Expert privacy shield comment - Iron Mountain
August 2016 by Gavin Siggers, Director of Professional Services, Iron Mountain
Following the recent approval of the EU-US Privacy Shield, I just wanted to get in touch with expert comment from Gavin Siggers, Director of Professional Services at Iron Mountain.
Businesses, understandably, have been in limbo over international transfer of personal data since Safe Harbour was rejected back in October 2015. After it was decided the proposed regulations didn’t provide adequate protection for the personal data of EU citizens in the US, many businesses have awaited the replacement and its expectations for handling this valuable data with caution.

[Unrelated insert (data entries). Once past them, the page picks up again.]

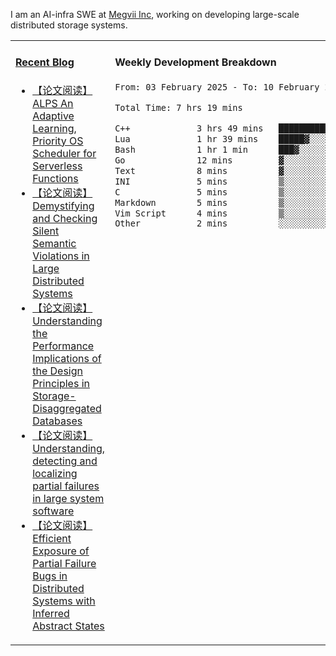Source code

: I am an AI-infra SWE at [Megvii Inc](https://en.megvii.com/), working on developing large-scale distributed storage systems.

<table width="960px">
<tr>
<td valign="top" width="50%">

#### <a href="https://www.kongjun18.me" target="_blank">Recent Blog</a>

<!-- BLOG-POST-LIST:START -->
- [【论文阅读】ALPS An Adaptive Learning, Priority OS Scheduler for Serverless Functions](https://kongjun18.github.io/posts/alps-an-adaptive-learning-priority-os-scheduler-for-serverless-functions/)
- [【论文阅读】Demystifying and Checking Silent Semantic Violations in Large Distributed Systems](https://kongjun18.github.io/posts/demystifying-and-checking-silent-semantic-violations-in-large-distributed-systems/)
- [【论文阅读】Understanding the Performance Implications of the Design Principles in Storage-Disaggregated Databases](https://kongjun18.github.io/posts/understanding-the-performance-implications-of-the-design-principles-in-storage-disaggregated-databases/)
- [【论文阅读】Understanding, detecting and localizing partial failures in large system software](https://kongjun18.github.io/posts/understanding-detecting-and-localizing-partial-failures-in-large-system-software/)
- [【论文阅读】Efficient Exposure of Partial Failure Bugs in Distributed Systems with Inferred Abstract States](https://kongjun18.github.io/posts/efficient-exposure-of-partial-failure-bugs-in-distributed-systems-with-inferred-abstract-states/)
<!-- BLOG-POST-LIST:END -->

</td>
<td valign="top" width="50%">

#### Weekly Development Breakdown

<!--START_SECTION:waka-->

```txt
From: 03 February 2025 - To: 10 February 2025

Total Time: 7 hrs 19 mins

C++             3 hrs 49 mins   █████████████░░░░░░░░░░░░   52.35 %
Lua             1 hr 39 mins    █████▓░░░░░░░░░░░░░░░░░░░   22.77 %
Bash            1 hr 1 min      ███▓░░░░░░░░░░░░░░░░░░░░░   14.06 %
Go              12 mins         ▓░░░░░░░░░░░░░░░░░░░░░░░░   02.82 %
Text            8 mins          ▓░░░░░░░░░░░░░░░░░░░░░░░░   02.01 %
INI             5 mins          ▒░░░░░░░░░░░░░░░░░░░░░░░░   01.25 %
C               5 mins          ▒░░░░░░░░░░░░░░░░░░░░░░░░   01.15 %
Markdown        5 mins          ▒░░░░░░░░░░░░░░░░░░░░░░░░   01.15 %
Vim Script      4 mins          ▒░░░░░░░░░░░░░░░░░░░░░░░░   01.09 %
Other           2 mins          ░░░░░░░░░░░░░░░░░░░░░░░░░   00.60 %
```

<!--END_SECTION:waka-->
</td>
</tr>

</table>
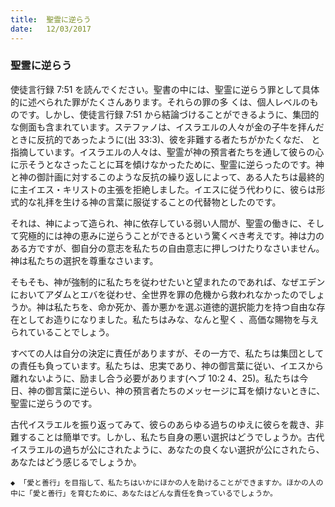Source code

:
 ```yaml
---
title:  聖霊に逆らう
date:   12/03/2017
---
```


### 聖霊に逆らう

 使徒言行録 7:51 を読んでください。聖書の中には、聖霊に逆らう罪として具体的に述べられた罪がたくさんあります。それらの罪の多 くは、個人レベルのものです。しかし、使徒言行録 7:51 から結論づけることができるように、集団的な側面も含まれています。ステファノは、イスラエルの人々が金の子牛を拝んだときに反抗的であったように(出 33:3)、彼を非難する者たちがかたくなだ、 と指摘しています。イスラエルの人々は、聖霊が神の預言者たちを通して彼らの心に示そうとなさったことに耳を傾けなかったために、聖霊に逆らったのです。神と神の御計画に対するこのような反抗の繰り返しによって、ある人たちは最終的に主イエス・キリストの主張を拒絶しました。イエスに従う代わりに、彼らは形式的な礼拝を生ける神の言葉に服従することの代替物としたのです。

 それは、神によって造られ、神に依存している弱い人間が、聖霊の働きに、そして究極的には神の恵みに逆らうことができるという驚くべき考えです。神は力のある方ですが、御自分の意志を私たちの自由意志に押しつけたりなさいません。神は私たちの選択を尊重なさいます。

 そもそも、神が強制的に私たちを従わせたいと望まれたのであれば、なぜエデンにおいてアダムとエバを従わせ、全世界を罪の危機から救われなかったのでしょうか。神は私たちを、命か死か、善か悪かを選ぶ道徳的選択能力を持つ自由な存在としてお造りになりました。私たちはみな、なんと聖く 、高価な賜物を与えられていることでしょう。

 すべての人は自分の決定に責任がありますが、その一方で、私たちは集団としての責任も負っています。私たちは、忠実であり、神の御言葉に従い、イエスから離れないように、励まし合う必要があります(ヘブ 10:2 4、25)。私たちは今日、神の御言葉に逆らい、神の預言者たちのメッセージに耳を傾けないときに、聖霊に逆らうのです。

 古代イスラエルを振り返ってみて、彼らのあらゆる過ちのゆえに彼らを裁き、非難することは簡単です。しかし、私たち自身の悪い選択はどうでしょうか。古代イスラエルの過ちが公にされたように、あなたの良くない選択が公にされたら、あなたはどう感じるでしょうか。

`◆ 「愛と善行」を目指して、私たちはいかにほかの人を助けることができますか。ほかの人の中に「愛と善行」を育むために、あなたはどんな責任を負っているでしょうか。`
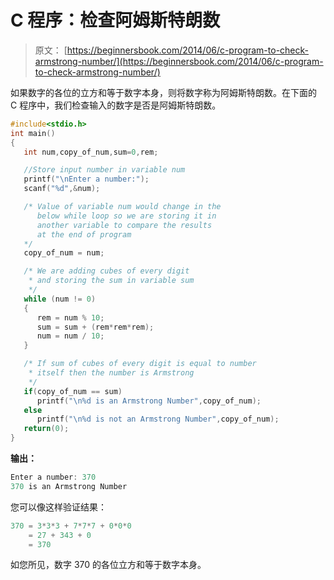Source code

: # C 程序：检查阿姆斯特朗数

> 原文： [https://beginnersbook.com/2014/06/c-program-to-check-armstrong-number/](https://beginnersbook.com/2014/06/c-program-to-check-armstrong-number/)

如果数字的各位的立方和等于数字本身，则将数字称为阿姆斯特朗数。在下面的 C 程序中，我们检查输入的数字是否是阿姆斯特朗数。

```c
#include<stdio.h>
int main()
{
   int num,copy_of_num,sum=0,rem;

   //Store input number in variable num
   printf("\nEnter a number:");
   scanf("%d",&num);

   /* Value of variable num would change in the
      below while loop so we are storing it in 
      another variable to compare the results 
      at the end of program
   */
   copy_of_num = num;

   /* We are adding cubes of every digit
    * and storing the sum in variable sum
    */ 
   while (num != 0)
   {
      rem = num % 10;
      sum = sum + (rem*rem*rem);
      num = num / 10;
   }

   /* If sum of cubes of every digit is equal to number
    * itself then the number is Armstrong
    */
   if(copy_of_num == sum)
      printf("\n%d is an Armstrong Number",copy_of_num);
   else
      printf("\n%d is not an Armstrong Number",copy_of_num);
   return(0);
}
```

**输出：**

```c
Enter a number: 370
370 is an Armstrong Number
```

您可以像这样验证结果：

```c
370 = 3*3*3 + 7*7*7 + 0*0*0
    = 27 + 343 + 0
    = 370
```

如您所见，数字 370 的各位立方和等于数字本身。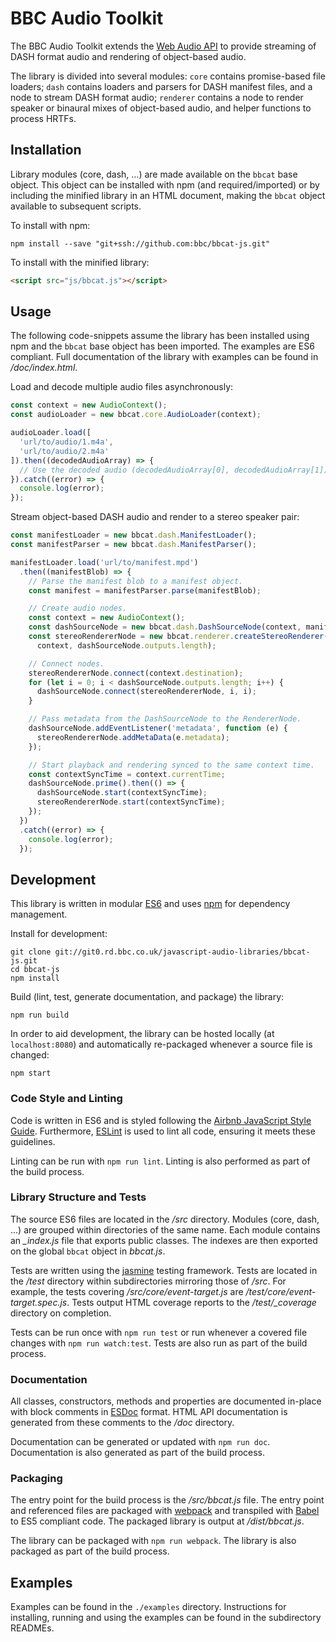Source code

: # BBC Audio Toolkit
The BBC Audio Toolkit extends the [Web Audio API](http://webaudio.github.io/web-audio-api/) to provide streaming of DASH format audio and rendering of object-based audio.

The library is divided into several modules: `core` contains promise-based file loaders; `dash` contains loaders and parsers for DASH manifest files, and a node to stream DASH format audio; `renderer` contains a node to render speaker or binaural mixes of object-based audio, and helper functions to process HRTFs.

## Installation
Library modules (core, dash, ...) are made available on the `bbcat` base object. This object can be installed with npm (and required/imported) or by including the minified library in an HTML document, making the `bbcat` object available to subsequent scripts.

To install with npm:
```
npm install --save "git+ssh://github.com:bbc/bbcat-js.git"
```

To install with the minified library:
```html
<script src="js/bbcat.js"></script>
```


## Usage
The following code-snippets assume the library has been installed using npm and the `bbcat` base object has been imported. The examples are ES6 compliant. Full documentation of the library with examples can be found in */doc/index.html*.

Load and decode multiple audio files asynchronously:

```javascript
const context = new AudioContext();
const audioLoader = new bbcat.core.AudioLoader(context);

audioLoader.load([
  'url/to/audio/1.m4a',
  'url/to/audio/2.m4a'
]).then((decodedAudioArray) => {
  // Use the decoded audio (decodedAudioArray[0], decodedAudioArray[1])
}).catch((error) => {
  console.log(error);
});
```

Stream object-based DASH audio and render to a stereo speaker pair:

```javascript
const manifestLoader = new bbcat.dash.ManifestLoader();
const manifestParser = new bbcat.dash.ManifestParser();

manifestLoader.load('url/to/manifest.mpd')
  .then((manifestBlob) => {
    // Parse the manifest blob to a manifest object.
    const manifest = manifestParser.parse(manifestBlob);

    // Create audio nodes.
    const context = new AudioContext();
    const dashSourceNode = new bbcat.dash.DashSourceNode(context, manifest);
    const stereoRendererNode = new bbcat.renderer.createStereoRenderer(
      context, dashSourceNode.outputs.length);

    // Connect nodes.
    stereoRendererNode.connect(context.destination);
    for (let i = 0; i < dashSourceNode.outputs.length; i++) {
      dashSourceNode.connect(stereoRendererNode, i, i);
    }

    // Pass metadata from the DashSourceNode to the RendererNode.
    dashSourceNode.addEventListener('metadata', function (e) {
      stereoRendererNode.addMetaData(e.metadata);
    });

    // Start playback and rendering synced to the same context time.
    const contextSyncTime = context.currentTime;
    dashSourceNode.prime().then(() => {
      dashSourceNode.start(contextSyncTime);
      stereoRendererNode.start(contextSyncTime);
    });
  })
  .catch((error) => {
    console.log(error);
  });

```

## Development
This library is written in modular [ES6](http://es6-features.org/) and uses [npm](https://www.npmjs.com/) for dependency management.

Install for development:
```
git clone git://git0.rd.bbc.co.uk/javascript-audio-libraries/bbcat-js.git
cd bbcat-js
npm install
```

Build (lint, test, generate documentation, and package) the library:
```
npm run build
```

In order to aid development, the library can be hosted locally (at `localhost:8080`) and automatically re-packaged whenever a source file is changed:
```
npm start
```

### Code Style and Linting
Code is written in ES6 and is styled following the [Airbnb JavaScript Style Guide](https://github.com/airbnb/javascript). Furthermore, [ESLint](http://eslint.org/) is used to lint all code, ensuring it meets these guidelines.

Linting can be run with `npm run lint`. Linting is also performed as part of the build process.

###  Library Structure and Tests
The source ES6 files are located in the */src* directory. Modules (core, dash, ...) are grouped within directories of the same name. Each module contains an *_index.js* file that exports public classes. The indexes are then exported on the global `bbcat` object in *bbcat.js*.

Tests are written using the [jasmine](https://github.com/jasmine/jasmine) testing framework. Tests are located in the */test* directory within subdirectories mirroring those of */src*. For example, the tests covering */src/core/event-target.js* are */test/core/event-target.spec.js*. Tests output HTML coverage reports to the */test/_coverage* directory on completion.

Tests can be run once with `npm run test` or run whenever a covered file changes with `npm run watch:test`. Tests are also run as part of the build process.

### Documentation
All classes, constructors, methods and properties are documented in-place with block comments in [ESDoc](https://esdoc.org/) format. HTML API documentation is generated from these comments to the */doc* directory.

Documentation can be generated or updated with `npm run doc`. Documentation is also generated as part of the build process.

### Packaging
The entry point for the build process is the */src/bbcat.js* file. The entry point and referenced files are packaged with [webpack](https://webpack.github.io/) and transpiled with [Babel](https://babeljs.io/) to ES5 compliant code. The packaged library is output at */dist/bbcat.js*.

The library can be packaged with `npm run webpack`. The library is also packaged as part of the build process.


## Examples

Examples can be found in the `./examples` directory. Instructions for installing, running and using the examples can be found in the subdirectory READMEs.
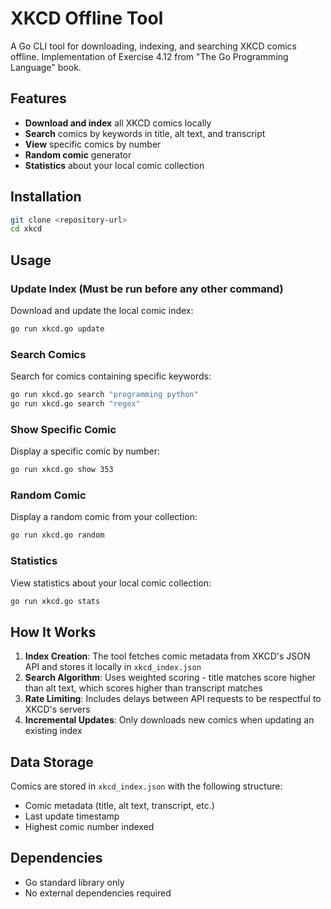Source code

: # XKCD Offline Tool

A Go CLI tool for downloading, indexing, and searching XKCD comics offline. Implementation of Exercise 4.12 from "The Go Programming Language" book.

## Features

- **Download and index** all XKCD comics locally
- **Search** comics by keywords in title, alt text, and transcript
- **View** specific comics by number
- **Random comic** generator
- **Statistics** about your local comic collection

## Installation

```bash
git clone <repository-url>
cd xkcd
```

## Usage

### Update Index (Must be run before any other command)
Download and update the local comic index:
```bash
go run xkcd.go update
```

### Search Comics
Search for comics containing specific keywords:
```bash
go run xkcd.go search "programming python"
go run xkcd.go search "regex"
```

### Show Specific Comic
Display a specific comic by number:
```bash
go run xkcd.go show 353
```

### Random Comic
Display a random comic from your collection:
```bash
go run xkcd.go random
```

### Statistics
View statistics about your local comic collection:
```bash
go run xkcd.go stats
```

## How It Works

1. **Index Creation**: The tool fetches comic metadata from XKCD's JSON API and stores it locally in `xkcd_index.json`
2. **Search Algorithm**: Uses weighted scoring - title matches score higher than alt text, which scores higher than transcript matches
3. **Rate Limiting**: Includes delays between API requests to be respectful to XKCD's servers
4. **Incremental Updates**: Only downloads new comics when updating an existing index

## Data Storage

Comics are stored in `xkcd_index.json` with the following structure:
- Comic metadata (title, alt text, transcript, etc.)
- Last update timestamp
- Highest comic number indexed

## Dependencies

- Go standard library only
- No external dependencies required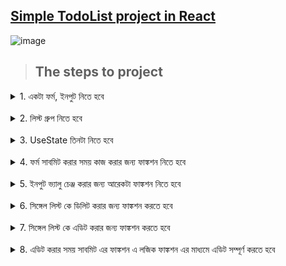 ## [Simple TodoList project  in React](https://todolist-reacts.netlify.app/)

![image](https://i.ibb.co/k6vmNwc/o96lsrld21tk232kidu4.webp)


> ## The steps to project 

<details>
<summary>1. একটা ফর্ম,  ইনপুট  নিতে হবে </summary>

```javascript

<Form onSubmit={handleSubmit}>
<Row>
    <Col lg={10}>
    <Form.Control value={todo} onChange={(e) => setTodo(e.target.value)} type="text" placeholder="Add Your  New  Todo" />
    </Col>
    <Col>
    <Button size="block" variant="primary" type="submit"> {editId ? (<FontAwesomeIcon icon={faMarker} />) : (<FontAwesomeIcon icon={faPlus} />)}   </Button>
    </Col>
</Row>
  </Form>
```
</details>
<br/>

<details>
<summary>2. লিস্ট গ্রুপ নিতে  হবে  </summary>

```javascript

    <ListGroup.Item key={singleTodos.id} className="d-flex justify-content-between align-items-center">
        <p className="mb-0">{singleTodos.todo}</p>
        <div>
        <span onClick={() => handleEdit(singleTodos.id)}> <FontAwesomeIcon icon={faEdit} /></span>
        <span onClick={() => handleDelete(singleTodos.id)}> <FontAwesomeIcon icon={faTrash} /></span>
        </div>
    </ListGroup.Item>
```
</details>
<br>
<details>
<summary>3. UseState  তিনটা  নিতে  হবে  </summary>

```javascript
  const [todo, setTodo] = useState("");
  const [todos, setTodos] = useState([])
  const [editId, setEditId] = useState(0)
```
</details>
<br>
<details>
<summary>4. ফর্ম সাবমিট করার সময়  কাজ করার জন্য  ফাঙ্কশন নিতে  হবে</summary>

```javascript
<Form onSubmit={handleSubmit}>
```

```javascript

  // submit Function  start 
  const handleSubmit = (e) => {
    e.preventDefault();
    if(editId){
    const editTodo = todos.find(tod => tod.id === editId);
    const updateTodos = todos.map(t => t.id === editTodo.id
      ? (t = { id: t.id, todo }) :
      { id: t.id, todo: t.todo }
    )
      setTodos(updateTodos)
      setEditId(0)
      setTodo("")
      return 

    }
    if (todo !== "") {
      setTodos([{ id: `${todo}-${Date.now()}`, todo }, ...todos]);
    }
    setTodo("")
  }

```
</details>
<br>
<details>
<summary>5. ইনপুট  ভ্যালু চেঞ্জ  করার জন্য আরেকটা   ফাঙ্কশন  নিতে হবে </summary>

```javascript
<Form.Control value={todo} onChange={(e) => setTodo(e.target.value)} type="text" placeholder="Add Your  New  Todo" />

```
</details>
<br>
<details>
<summary>6. সিঙ্গেল লিস্ট  কে ডিলিট করার জন্য  ফাঙ্কশন করতে হবে </summary>

```HTML
 <span onClick={() => handleDelete(singleTodos.id)}> <FontAwesomeIcon icon={faTrash} /></span>
```
```javascript
  // handleDelete fucntion start 
  const handleDelete = id => {
    const newTodos = todos.filter(list => list.id !== id);
    setTodos([...newTodos])
  }

```


</details>
<br>
<details>
<summary>7. সিঙ্গেল লিস্ট  কে এডিট  করার জন্য  ফাঙ্কশন করতে হবে </summary>

```javascript

  // edit tos function start 
  const handleEdit = (id) => {
    const editValue = todos.find(editValue => editValue.id === id)
    setTodo(editValue.todo)
    setEditId(id)
  }

```
</details>
<br>
<details>
<summary>8. এডিট করার সময় সাবমিট এর ফাঙ্কশন এ লজিক ফাঙ্কশন এর মাধ্যমে এডিট সম্পূর্ণ করতে হবে </summary>

```javascript
    if(editId){
    const editTodo = todos.find(tod => tod.id === editId);
    const updateTodos = todos.map(t => t.id === editTodo.id
      ? (t = { id: t.id, todo }) :
      { id: t.id, todo: t.todo }
    )
      setTodos(updateTodos)
      setEditId(0)
      setTodo("")
      return 
    }
```
</details>
<br>




 



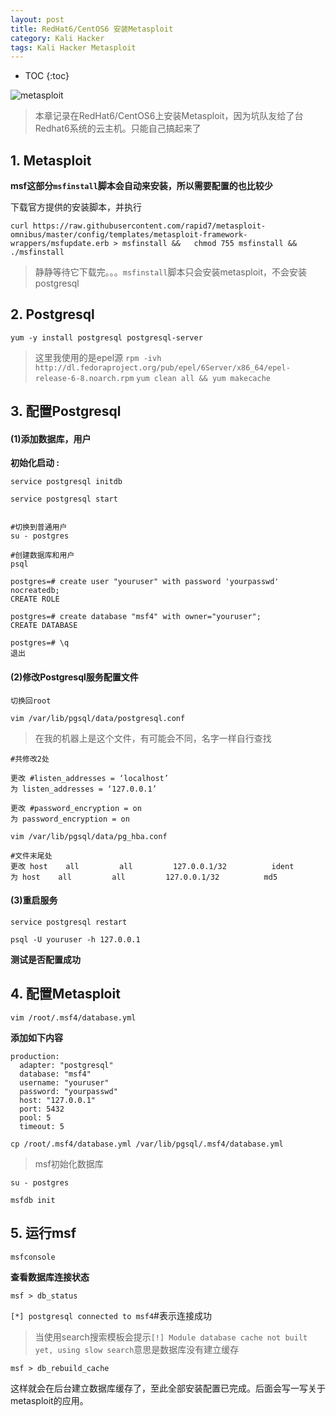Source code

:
 ```yaml
---
layout: post
title: RedHat6/CentOS6 安装Metasploit 
category: Kali Hacker
tags: Kali Hacker Metasploit
---
```


* TOC 
{:toc}

![metasploit](https://github.com/kalivim/kalivim.github.io/raw/master/images/2016-12-06/banner.png)

> 本章记录在RedHat6/CentOS6上安装Metasploit，因为坑队友给了台Redhat6系统的云主机。只能自己搞起来了





## 1. Metasploit

**msf这部分`msfinstall`脚本会自动来安装，所以需要配置的也比较少**

下载官方提供的安装脚本，并执行

```
curl https://raw.githubusercontent.com/rapid7/metasploit-omnibus/master/config/templates/metasploit-framework-wrappers/msfupdate.erb > msfinstall &&   chmod 755 msfinstall &&   ./msfinstall
```

> 静静等待它下载完。。。`msfinstall`脚本只会安装metasploit，不会安装postgresql


## 2. Postgresql

`yum -y install postgresql postgresql-server`

> 这里我使用的是epel源
>  `rpm -ivh http://dl.fedoraproject.org/pub/epel/6Server/x86_64/epel-release-6-8.noarch.rpm`
>  `yum clean all && yum makecache `


## 3. 配置Postgresql

#### (1)添加数据库，用户

**初始化启动 :**

`service postgresql initdb`

`service postgresql start`

```

#切换到普通用户
su - postgres

#创建数据库和用户
psql

postgres=# create user "youruser" with password 'yourpasswd' nocreatedb;
CREATE ROLE

postgres=# create database "msf4" with owner="youruser";
CREATE DATABASE

postgres=# \q
退出
```

#### (2)修改Postgresql服务配置文件

`切换回root`

`vim /var/lib/pgsql/data/postgresql.conf`

> 在我的机器上是这个文件，有可能会不同，名字一样自行查找

```
#共修改2处

更改 #listen_addresses = ‘localhost’
为 listen_addresses = ‘127.0.0.1’

更改 #password_encryption = on
为 password_encryption = on
```

`vim /var/lib/pgsql/data/pg_hba.conf`

```
#文件末尾处
更改 host    all         all         127.0.0.1/32          ident
为 host    all         all         127.0.0.1/32          md5
```

#### (3)重启服务

`service postgresql restart`

`psql -U youruser -h 127.0.0.1`

**测试是否配置成功**


## 4. 配置Metasploit

`vim /root/.msf4/database.yml`

**添加如下内容**

```
production:
  adapter: "postgresql"
  database: "msf4"
  username: "youruser"
  password: "yourpasswd"
  host: "127.0.0.1"
  port: 5432
  pool: 5
  timeout: 5
```

`cp /root/.msf4/database.yml /var/lib/pgsql/.msf4/database.yml`

> msf初始化数据库

`su - postgres`

`msfdb init`


## 5. 运行msf

`msfconsole`

**查看数据库连接状态**

`msf > db_status`

`[*] postgresql connected to msf4`#表示连接成功


> 当使用search搜索模板会提示`[!] Module database cache not built yet, using slow search`意思是数据库没有建立缓存

`msf > db_rebuild_cache`

这样就会在后台建立数据库缓存了，至此全部安装配置已完成。后面会写一写关于metasploit的应用。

This month’s approval of the new policy from the European Parliament brings Privacy Shield into action. The policy will guide the way US and EU organisations store, share and protect the personal data of EU citizens. This is in a bid to keep data safe, with stipulated guidance around stronger protection of TransAtlantic data flow and the fundamental rights of individuals whose data is transferred. The approved regulation also has a positive economic impact, as it supports billions of dollars worth of trade and facilitates international data transfers – essential to the British economy.
In addition to increased regulatory change, Brexit has also presented additional complexities. Despite the current uncertainty of how Brexit will impact Privacy Shield in the UK, organisations still need to ensure they are preparing to adhere to its stringent requirements. The initial step in this preparation process is firstly to understand what Privacy Shield demands of organisations when handling data across borders, as well as the ramifications of non-compliance, including fines of up to 300,000 euros.
For all data exports to the US there needs to be a full examination of which data transfer and protection processes will be affected by Privacy Shield – including online social plugins and analytical tools from America, such as Dropbox. These data export programmes put organisations in a position of less obvious non-compliance with many companies being unaware of the risks. To overcome the hidden threats and consequently the prevention of hefty fines, organisations need to ensure all exports from the US are aligned with the regulations of Privacy Shield.
Ultimately, businesses need to train and educate both themselves and their employees on the principles of data protection, including the expectations of Privacy Shield. Implementing a data management programme to cope with privacy changes right away and ensuring a cultural shift within organisations towards new more stringent regulatory demands for data protection are crucial steps for businesses to protect their reputations and bottom-lines.